Work instruction —
Please copy each line in the records below that contains the string "label".

Records excerpted from a collection —
======

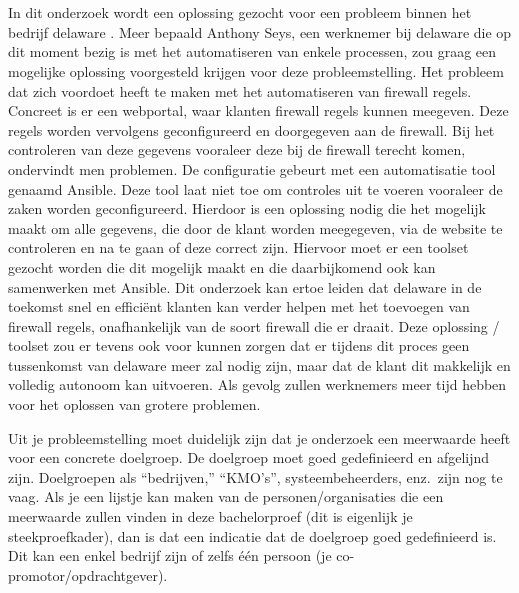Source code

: \section{}%
\label{sec:probleemstelling}
In dit onderzoek wordt een oplossing gezocht voor een probleem binnen het bedrijf delaware . Meer bepaald Anthony Seys, een werknemer bij delaware die op dit moment bezig is met het automatiseren van enkele processen, zou graag een mogelijke oplossing voorgesteld krijgen voor deze probleemstelling. Het probleem dat zich voordoet heeft te maken met het automatiseren van firewall regels. Concreet is er een webportal, waar klanten firewall regels kunnen meegeven. Deze regels worden vervolgens geconfigureerd en doorgegeven aan de firewall. Bij het controleren van deze gegevens vooraleer deze bij de firewall terecht komen, ondervindt men problemen. De configuratie gebeurt met een automatisatie tool genaamd Ansible. Deze tool laat niet toe om controles uit te voeren vooraleer de zaken worden geconfigureerd. Hierdoor is een oplossing nodig   die het mogelijk maakt om alle gegevens, die door de klant worden meegegeven, via de website te controleren en na te gaan of deze correct zijn. Hiervoor moet er een toolset gezocht worden die dit mogelijk maakt en die daarbijkomend ook kan samenwerken met Ansible. Dit onderzoek kan ertoe leiden dat delaware in de toekomst snel en efficiënt klanten kan verder helpen met het toevoegen van firewall regels, onafhankelijk van de soort firewall die er draait. Deze oplossing / toolset zou er tevens ook voor kunnen zorgen dat er tijdens dit proces geen tussenkomst van delaware meer zal nodig zijn, maar dat de klant dit makkelijk en volledig autonoom kan uitvoeren. Als gevolg zullen  werknemers meer tijd hebben voor het oplossen van grotere problemen. \newline



Uit je probleemstelling moet duidelijk zijn dat je onderzoek een meerwaarde heeft voor een concrete doelgroep. De doelgroep moet goed gedefinieerd en afgelijnd zijn. Doelgroepen als ``bedrijven,'' ``KMO's'', systeembeheerders, enz.~zijn nog te vaag. Als je een lijstje kan maken van de personen/organisaties die een meerwaarde zullen vinden in deze bachelorproef (dit is eigenlijk je steekproefkader), dan is dat een indicatie dat de doelgroep goed gedefinieerd is. Dit kan een enkel bedrijf zijn of zelfs één persoon (je co-promotor/opdrachtgever).

\section{}%
\label{sec:onderzoeksvraag}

======

Answer to this task —
\label{sec:probleemstelling}
\label{sec:onderzoeksvraag}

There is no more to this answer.